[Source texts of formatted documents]
******
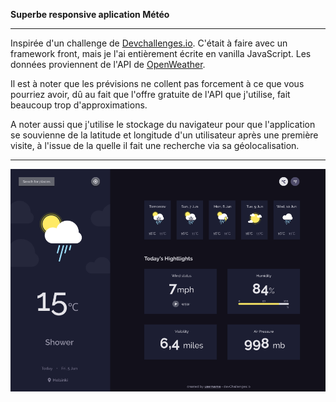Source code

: 
**Superbe responsive aplication Météo**

---

Inspirée d'un challenge de <a href="http://devchallenges.io" target="_blank">Devchallenges.io</a>. C'était à faire avec un framework front, mais je l'ai entièrement écrite en vanilla JavaScript. Les données proviennent de l'API de <a href ="https://openweathermap.org">OpenWeather</a>. 

Il est à noter que les prévisions ne collent pas forcement à ce que vous pourriez avoir, dû au fait que l'offre gratuite de l'API que j'utilise, fait beaucoup trop d'approximations.

A noter aussi que j'utilise le stockage du navigateur pour que l'application se souvienne de la latitude et longitude d'un utilisateur après une première visite, à l'issue de la quelle il fait une recherche via sa géolocalisation.

---

<a href = "https://yousoumar.github.io/js-weather-app/"><img src = "images/screenshot.png"></img></a>
  

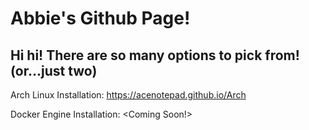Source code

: # Abbie's Github Page!
## Hi hi! There are so many options to pick from! (or...just two)  

Arch Linux Installation: https://acenotepad.github.io/Arch  

Docker Engine Installation: <Coming Soon!>
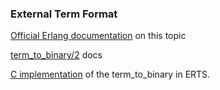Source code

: ### External Term Format

[Official Erlang documentation](http://erlang.org/doc/apps/erts/erl_ext_dist.html) on this topic

[term_to_binary/2](http://erlang.org/doc/man/erlang.html#term_to_binary-2) docs

[C implementation](https://github.com/erlang/otp/blob/master/erts/emulator/beam/external.c#L2061) of the term_to_binary in ERTS.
******
*WHAT YOU WILL DO:* For every line of the data above that contains "fait", copy that line.

*TASK OUTPUT:*
Il est à noter que les prévisions ne collent pas forcement à ce que vous pourriez avoir, dû au fait que l'offre gratuite de l'API que j'utilise, fait beaucoup trop d'approximations.
A noter aussi que j'utilise le stockage du navigateur pour que l'application se souvienne de la latitude et longitude d'un utilisateur après une première visite, à l'issue de la quelle il fait une recherche via sa géolocalisation.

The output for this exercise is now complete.